§ AVAILABLE DATA
* * * * * * * * *

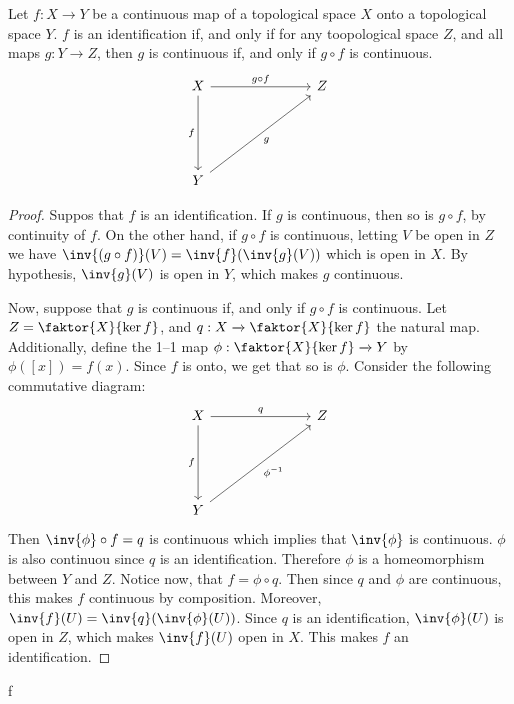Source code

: \begin{theorem}\label{2.2.1}
    Let $f:X \xrightarrow{} Y$ be a continuous map of a topological space $X$
    onto a topological space  $Y$.  $f$ is an identification if, and only if for
    any toopological space $Z$, and all maps $g:Y \xrightarrow{} Z$, then $g$ is
    continuous if, and only if  $g \circ f$ is continuous.
    \[\begin{tikzcd}
            X &&& Z \\
            \\
            \\
            Y
            \arrow["{g \circ f}", from=1-1, to=1-4]
            \arrow["f"', from=1-1, to=4-1]
            \arrow["g"', from=4-1, to=1-4]
        \end{tikzcd}\]
\end{theorem}
\begin{proof}
    Suppos that $f$ is an identification. If  $g$ is continuous, then so is  $g
    \circ f$, by continuity of  $f$. On the other hand, if  $g \circ f$ is
    continuous, letting  $V$ be open in $Z$ we have $\inv{(g \circ
    f)}(V)=\inv{f}(\inv{g}(V))$ which is open in $X$. By hypothesis,
    $\inv{g}(V)$ is open in $Y$, which makes  $g$ continuous.

    Now, suppose that  $g$ is continuous if, and only if  $g \circ f$ is
    continuous. Let  $Z=\faktor{X}{\ker{f}}$, and $q:X \xrightarrow{}
    \faktor{X}{\ker{f}}$ the natural map. Additionally, define the 1--1 map
    $\phi:\faktor{X}{\ker{f}} \xrightarrow{} Y$ by $\phi([x])=f(x)$. Since $f$
    is onto, we get that so is  $\phi$. Consider the following commutative
    diagram:
        \[\begin{tikzcd}
            X &&& Z \\
            \\
            \\
            Y
            \arrow["q", from=1-1, to=1-4]
            \arrow["f"', from=1-1, to=4-1]
            \arrow["{\phi^{-1}}"', from=4-1, to=1-4]
        \end{tikzcd}\]
    Then $\inv{\phi} \circ f=q$ is continuous which implies that $\inv{\phi}$ is
    continuous. $\phi$ is also continuou since $q$ is an identification.
    Therefore  $\phi$ is a homeomorphism between $Y$ and $Z$. Notice now, that
    $f=\phi \circ q$. Then since $q$ and $\phi$ are continuous, this makes $f$
    continuous by composition. Moreover, $\inv{f}(U)=\inv{q}(\inv{\phi}(U))$.
    Since $q$ is an identification,  $\inv{\phi}(U)$ is open in $Z$, which makes
     $\inv{f}(U)$ open in $X$. This makes  $f$ an identification.
\end{proof}f
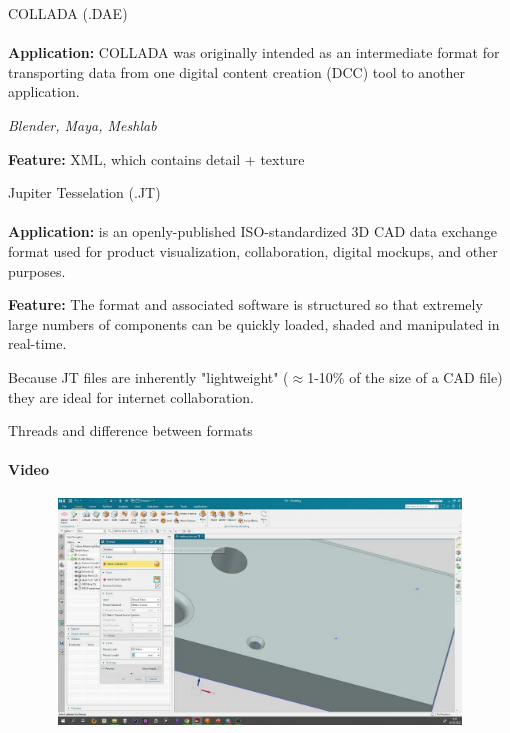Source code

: \documentclass[aspectratio=169]{beamer}
\begin{document}
\begin{frame}[t]{COLLADA (.DAE)}
\framesubtitle{}
\textbf{Application:} COLLADA was originally intended as an intermediate format for transporting data from one digital content creation (DCC) tool to another application.

\textit{Blender, Maya, Meshlab}

\textbf{Feature:} XML, which contains detail + texture

\end{frame}

\begin{frame}[t]{Jupiter Tesselation (.JT)}
\framesubtitle{}
\textbf{Application:} is an openly-published ISO-standardized 3D CAD data exchange format used for product visualization, collaboration, digital mockups, and other purposes.

\textbf{Feature:} The format and associated software is structured so that extremely large numbers of components can be quickly loaded, shaded and manipulated in real-time. 

Because JT files are inherently "lightweight" ($\approx $1-10\% of the size of a CAD file) they are ideal for internet collaboration.

\end{frame}

\begin{frame}[t]{Threads and difference between formats}
    \framesubtitle{Video}
    \vspace{-0.6cm}
    \begin{figure}[H]
        \href{https://disk.yandex.ru/i/MwICQHVGWFesNw}{
            \centering\includegraphics[height=6cm,width=1\textwidth,keepaspectratio]{threads_preview.png}}
        \label{fig:threads_preview.png}
    \end{figure}
\end{frame}
\end{document}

* * * * * * * * *

§ ACTIVITY
Only an exact copy is needed: the lines from the opening of the listing through the line with "onto a topological", both included, minus the pictures.

§ EXERCISE OUTPUT
Source code

: \begin{theorem}\label{2.2.1}
    Let $f:X \xrightarrow{} Y$ be a continuous map of a topological space $X$
    onto a topological space  $Y$.  $f$ is an identification if, and only if for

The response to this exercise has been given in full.